Records from a collection
*** Block opens ***

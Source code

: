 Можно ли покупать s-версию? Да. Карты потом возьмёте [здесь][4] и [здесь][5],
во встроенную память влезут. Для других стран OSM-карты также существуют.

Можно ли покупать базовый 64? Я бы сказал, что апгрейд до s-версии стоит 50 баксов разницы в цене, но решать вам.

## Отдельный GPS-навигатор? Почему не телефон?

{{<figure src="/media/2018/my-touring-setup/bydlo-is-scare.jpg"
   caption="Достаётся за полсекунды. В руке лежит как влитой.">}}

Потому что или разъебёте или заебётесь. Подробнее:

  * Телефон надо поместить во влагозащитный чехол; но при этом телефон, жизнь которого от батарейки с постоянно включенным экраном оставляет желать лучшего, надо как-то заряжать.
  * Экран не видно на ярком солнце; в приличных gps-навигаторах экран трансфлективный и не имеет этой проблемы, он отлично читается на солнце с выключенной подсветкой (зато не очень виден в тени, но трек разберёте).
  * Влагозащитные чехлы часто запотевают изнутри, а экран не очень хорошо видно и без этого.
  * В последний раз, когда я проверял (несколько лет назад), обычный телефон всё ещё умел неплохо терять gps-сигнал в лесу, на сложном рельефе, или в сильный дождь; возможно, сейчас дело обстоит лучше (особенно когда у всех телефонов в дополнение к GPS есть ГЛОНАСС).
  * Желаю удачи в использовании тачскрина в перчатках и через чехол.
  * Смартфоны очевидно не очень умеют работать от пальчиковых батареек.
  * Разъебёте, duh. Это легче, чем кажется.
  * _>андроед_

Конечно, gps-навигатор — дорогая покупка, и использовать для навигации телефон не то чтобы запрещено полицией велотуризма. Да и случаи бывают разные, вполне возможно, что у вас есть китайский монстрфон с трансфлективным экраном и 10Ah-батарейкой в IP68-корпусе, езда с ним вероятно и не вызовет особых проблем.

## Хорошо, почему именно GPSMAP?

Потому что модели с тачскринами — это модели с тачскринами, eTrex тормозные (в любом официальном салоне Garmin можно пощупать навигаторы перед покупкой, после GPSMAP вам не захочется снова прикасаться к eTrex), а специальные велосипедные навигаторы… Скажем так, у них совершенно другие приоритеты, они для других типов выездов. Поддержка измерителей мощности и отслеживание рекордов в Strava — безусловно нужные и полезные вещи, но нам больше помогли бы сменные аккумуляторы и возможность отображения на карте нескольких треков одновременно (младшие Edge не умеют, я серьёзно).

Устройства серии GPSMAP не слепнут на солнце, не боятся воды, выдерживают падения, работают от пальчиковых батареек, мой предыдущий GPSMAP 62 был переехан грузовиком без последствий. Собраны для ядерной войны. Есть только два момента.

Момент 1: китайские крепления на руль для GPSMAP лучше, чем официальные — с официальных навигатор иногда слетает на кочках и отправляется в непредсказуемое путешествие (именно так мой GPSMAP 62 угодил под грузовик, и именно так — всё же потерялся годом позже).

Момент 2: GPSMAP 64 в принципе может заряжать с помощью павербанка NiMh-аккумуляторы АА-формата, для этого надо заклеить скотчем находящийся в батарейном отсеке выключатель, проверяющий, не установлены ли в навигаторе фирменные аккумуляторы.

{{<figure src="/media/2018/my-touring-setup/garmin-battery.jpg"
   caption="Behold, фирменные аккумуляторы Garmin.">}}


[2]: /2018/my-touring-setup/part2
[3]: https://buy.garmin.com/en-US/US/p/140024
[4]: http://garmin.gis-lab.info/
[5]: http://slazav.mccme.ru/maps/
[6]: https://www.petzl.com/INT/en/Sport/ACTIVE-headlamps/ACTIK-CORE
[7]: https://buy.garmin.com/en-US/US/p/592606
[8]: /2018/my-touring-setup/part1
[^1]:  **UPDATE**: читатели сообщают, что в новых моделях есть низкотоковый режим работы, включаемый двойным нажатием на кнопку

*** Block closes ***

▸ **PROBLEM REQUIREMENTS**
Would you print exactly, and only, the lines of the data above from the line with "ли покупать s-версию?" through the line with "надо как-то заряжать.", inclusive?

▸ **EXPECTED ANSWER**
: Можно ли покупать s-версию? Да. Карты потом возьмёте [здесь][4] и [здесь][5],
во встроенную память влезут. Для других стран OSM-карты также существуют.

Можно ли покупать базовый 64? Я бы сказал, что апгрейд до s-версии стоит 50 баксов разницы в цене, но решать вам.

## Отдельный GPS-навигатор? Почему не телефон?

{{<figure src="/media/2018/my-touring-setup/bydlo-is-scare.jpg"
   caption="Достаётся за полсекунды. В руке лежит как влитой.">}}

Потому что или разъебёте или заебётесь. Подробнее:

  * Телефон надо поместить во влагозащитный чехол; но при этом телефон, жизнь которого от батарейки с постоянно включенным экраном оставляет желать лучшего, надо как-то заряжать.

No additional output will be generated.